The one limitation neither Full LTO nor ThinLTO can overcome is inlining across dynamic library boundaries. If external_scale lives in a .so or .dll, no amount of LTO lets the compiler see its body. This is one reason performance-critical C++ libraries, from Abseil to Eigen, ship their hot paths in headers rather than compiled translation units.

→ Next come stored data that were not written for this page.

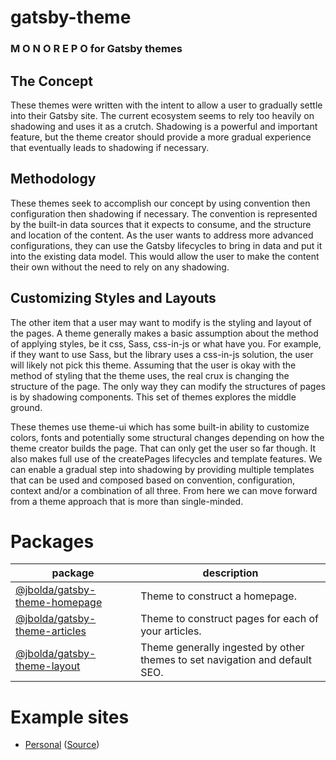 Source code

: # gatsby-theme
### M O N O R E P O for Gatsby themes

## The Concept
These themes were written with the intent to allow a user to gradually settle into their Gatsby site. The current ecosystem seems to rely too heavily on shadowing and uses it as a crutch. Shadowing is a powerful and important feature, but the theme creator should provide a more gradual experience that eventually leads to shadowing if necessary.

## Methodology
These themes seek to accomplish our concept by using convention then configuration then shadowing if necessary. The convention is represented by the built-in data sources that it expects to consume, and the structure and location of the content. As the user wants to address more advanced configurations, they can use the Gatsby lifecycles to bring in data and put it into the existing data model. This would allow the user to make the content their own without the need to rely on any shadowing.

## Customizing Styles and Layouts
The other item that a user may want to modify is the styling and layout of the pages. A theme generally makes a basic assumption about the method of applying styles, be it css, Sass, css-in-js or what have you. For example, if they want to use Sass, but the library uses a css-in-js solution, the user will likely not pick this theme. Assuming that the user is okay with the method of styling that the theme uses, the real crux is changing the structure of the page. The only way they can modify the structures of pages is by shadowing components. This set of themes explores the middle ground.

These themes use theme-ui which has some built-in ability to customize colors, fonts and potentially some structural changes depending on how the theme creator builds the page. That can only get the user so far though. It also makes full use of the createPages lifecycles and template features. We can enable a gradual step into shadowing by providing multiple templates that can be used and composed based on convention, configuration, context and/or a combination of all three. From here we can move forward from a theme approach that is more than single-minded.

# Packages
| package | description |
| ------- | ----------- |
| [@jbolda/gatsby-theme-homepage](https://github.com/jbolda/gatsby-theme/tree/master/packages/@jbolda/gatsby-theme-homepage) | Theme to construct a homepage. |
| [@jbolda/gatsby-theme-articles](https://github.com/jbolda/gatsby-theme/tree/master/packages/@jbolda/gatsby-theme-articles) | Theme to construct pages for each of your articles. |
| [@jbolda/gatsby-theme-layout](https://github.com/jbolda/gatsby-theme/tree/master/packages/@jbolda/gatsby-theme-layout) | Theme generally ingested by other themes to set navigation and default SEO. |

# Example sites
- [Personal](https://jbolda-gatsby-theme-personal.netlify.com/) ([Source](https://github.com/jbolda/gatsby-theme/tree/master/examples/personal))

Measuring What Inlining Is Actually Buying You
The compiler’s inlining heuristics at -O2 are deliberately conservative to keep compile times reasonable and prevent code-size blowup. For functions you know sit in hot loops, __attribute__((always_inline)) provides the guarantee that inline only hints at.
For existing codebases where you cannot easily annotate every hot path, -O3 -march=native -flto=thin is often the most effective combination. It raises the compiler’s inlining threshold, enables target-specific SIMD, and recovers cross-TU inlining at link time.
When you want to measure the actual contribution of inlining to performance, -fno-inline is the correct flag to disable all inlining across a build. The difference between your benchmark with and without that flag tells you what inlining is contributing beyond raw call overhead, and that gap in numeric loops is almost always dominated by vectorization loss, not the cycles spent on call and return mechanics.
Lemire’s point cuts to the core of how to think about this: function call cost in modern systems is primarily a compiler visibility problem, not a CPU microarchitecture problem. The CPU handles a direct call in a handful of cycles. The compiler’s inability to see across the call boundary can cost an order of magnitude in throughput. The cycles from the call instruction are a rounding error; the SIMD instructions that never got emitted are where the time went.